▶ **Task requirements**
Using the listing below, return every line that includes "trách".

▶ **Entries shown**
------------------------------------------------------------------------

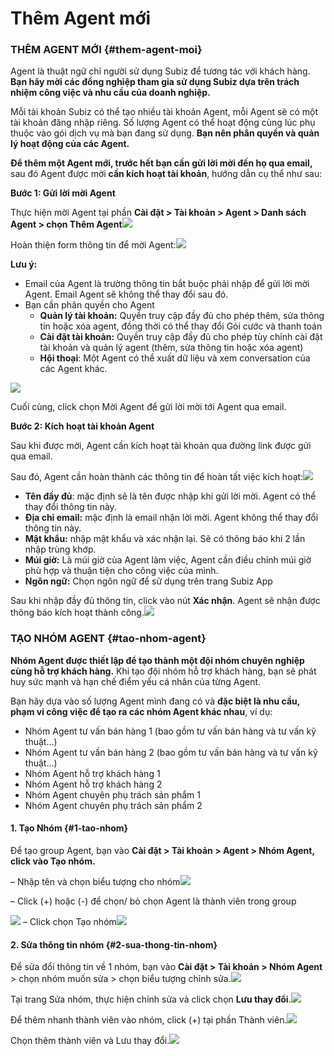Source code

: # Thêm Agent mới

### THÊM AGENT MỚI {#them-agent-moi}

Agent là thuật ngữ chỉ người sử dụng Subiz để tương tác với khách hàng. **Bạn hãy mời các đồng nghiệp tham gia sử dụng Subiz dựa trên trách nhiệm công việc và nhu cầu của doanh nghiệp.**

Mỗi tài khoản Subiz có thể tạo nhiều tài khoản Agent, mỗi Agent sẽ có một tài khoản đăng nhập riêng. Số lượng Agent có thể hoạt động cùng lúc phụ thuộc vào gói dịch vụ mà bạn đang sử dụng. **Bạn nên phân quyền và quản lý hoạt động của các Agent.**

**Để thêm một Agent mới, trước hết bạn cần gửi lời mời đến họ qua email,** sau đó Agent được mời **cần kích hoạt tài khoản**, hướng dẫn cụ thể như sau:

**Bước 1: Gửi lời mời Agent**

Thực hiện mời Agent tại phần **Cài đặt &gt; Tài khoản &gt; Agent &gt; Danh sách Agent &gt; chọn Thêm Agent**![](http://docv4.subiz.com/wp-content/uploads/2018/01/invite-button.png)

Hoàn thiện form thông tin để mời Agent:![](http://docv4.subiz.com/wp-content/uploads/2018/01/invite-agent-form.png)

**Lưu ý:**

* Email của Agent là trường thông tin bắt buộc phải nhập để gửi lời mời Agent. Email Agent sẽ không thể thay đổi sau đó.
* Bạn cần phân quyền cho Agent
  * **Quản lý tài khoản:** Quyền truy cập đầy đủ cho phép thêm, sửa thông tin hoặc xóa agent, đồng thời có thể thay đổi Gói cước và thanh toán
  * **Cài đặt tài khoản:** Quyền truy cập đầy đủ cho phép tùy chỉnh cài đặt tài khoản và quản lý agent \(thêm, sửa thông tin hoặc xóa agent\)
  * **Hội thoại**: Một Agent có thể xuất dữ liệu và xem conversation của các Agent khác.

![](https://docv4.subiz.com/wp-content/uploads/2018/02/Ph%C3%A2n-quy%E1%BB%81n-Agent.png)

Cuối cùng, click chọn Mời Agent để gửi lời mời tới Agent qua email.

**Bước 2: Kích hoạt tài khoản Agent**

Sau khi được mời, Agent cần kích hoạt tài khoản qua đường link được gửi qua email.

Sau đó, Agent cần hoàn thành các thông tin để hoàn tất việc kích hoạt:![](http://docv4.subiz.com/wp-content/uploads/2018/01/confirm-agent.png)

* **Tên đầy đủ**: mặc định sẽ là tên được nhập khi gửi lời mời. Agent có thể thay đổi thông tin này.
* **Địa chỉ email:** mặc định là email nhận lời mời. Agent không thể thay đổi thông tin này.
* **Mật khẩu:** nhập mật khẩu và xác nhận lại. Sẽ có thông báo khi 2 lần nhập trùng khớp.
* **Múi giờ:** Là múi giờ của Agent làm việc, Agent cần điều chỉnh múi giờ phù hợp và thuận tiện cho công việc của mình.
* **Ngôn ngữ:** Chọn ngôn ngữ để sử dụng trên trang Subiz App

Sau khi nhập đầy đủ thông tin, click vào nút **Xác nhận**. Agent sẽ nhận được thông báo kích hoạt thành công.![](http://docv4.subiz.com/wp-content/uploads/2018/01/invite-success.png)

### TẠO NHÓM AGENT {#tao-nhom-agent}

**Nhóm Agent được thiết lập để tạo thành một đội nhóm chuyên nghiệp cùng hỗ trợ khách hàng.** Khi tạo đội nhóm hỗ trợ khách hàng, bạn sẽ phát huy sức mạnh và hạn chế điểm yếu cá nhân của từng Agent.

Bạn hãy dựa vào số lượng Agent mình đang có và **đặc biệt là nhu cầu, phạm vi công việc để tạo ra các nhóm Agent khác nhau**, ví dụ:

* Nhóm Agent tư vấn bán hàng 1 \(bao gồm tư vấn bán hàng và tư vấn kỹ thuật…\)
* Nhóm Agent tư vấn bán hàng 2 \(bao gồm tư vấn bán hàng và tư vấn kỹ thuật…\)
* Nhóm Agent hỗ trợ khách hàng 1
* Nhóm Agent hỗ trợ khách hàng 2
* Nhóm Agent chuyên phụ trách sản phẩm 1
* Nhóm Agent chuyên phụ trách sản phẩm 2

#### **1. Tạo Nhóm** {#1-tao-nhom}

Để tạo group Agent, bạn vào **Cài đặt &gt; Tài khoản &gt; Agent &gt; Nhóm Agent, click vào Tạo nhóm.**

– Nhập tên và chọn biểu tượng cho nhóm![](http://docv4.subiz.com/wp-content/uploads/2018/01/nameandicon.png)

– Click \(+\) hoặc \(-\) để chọn/ bỏ chọn Agent là thành viên trong group

​![](http://docv4.subiz.com/wp-content/uploads/2018/01/groupmember.png) – Click chọn Tạo nhóm![](http://docv4.subiz.com/wp-content/uploads/2018/01/createbutton.png)

#### **2. Sửa thông tin nhóm**  {#2-sua-thong-tin-nhom}

Để sửa đổi thông tin về 1 nhóm, bạn vào **Cài đặt &gt; Tài khoản &gt; Nhóm Agent** &gt; chọn nhóm muốn sửa &gt; chọn biểu tượng chỉnh sửa.![](http://docv4.subiz.com/wp-content/uploads/2018/01/edit-group.png)

Tại trang Sửa nhóm, thực hiện chỉnh sửa và click chọn **Lưu thay đổi**.![](http://docv4.subiz.com/wp-content/uploads/2018/01/Edit-group-page.png)

Để thêm nhanh thành viên vào nhóm, click \(+\) tại phần Thành viên.![](http://docv4.subiz.com/wp-content/uploads/2018/01/add-member-button.png)

Chọn thêm thành viên và Lưu thay đổi.![](http://docv4.subiz.com/wp-content/uploads/2018/01/add-member.png)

------------------------------------------------------------------------

▶ **Answer to the problem**
Agent là thuật ngữ chỉ người sử dụng Subiz để tương tác với khách hàng. **Bạn hãy mời các đồng nghiệp tham gia sử dụng Subiz dựa trên trách nhiệm công việc và nhu cầu của doanh nghiệp.**
* Nhóm Agent chuyên phụ trách sản phẩm 1
* Nhóm Agent chuyên phụ trách sản phẩm 2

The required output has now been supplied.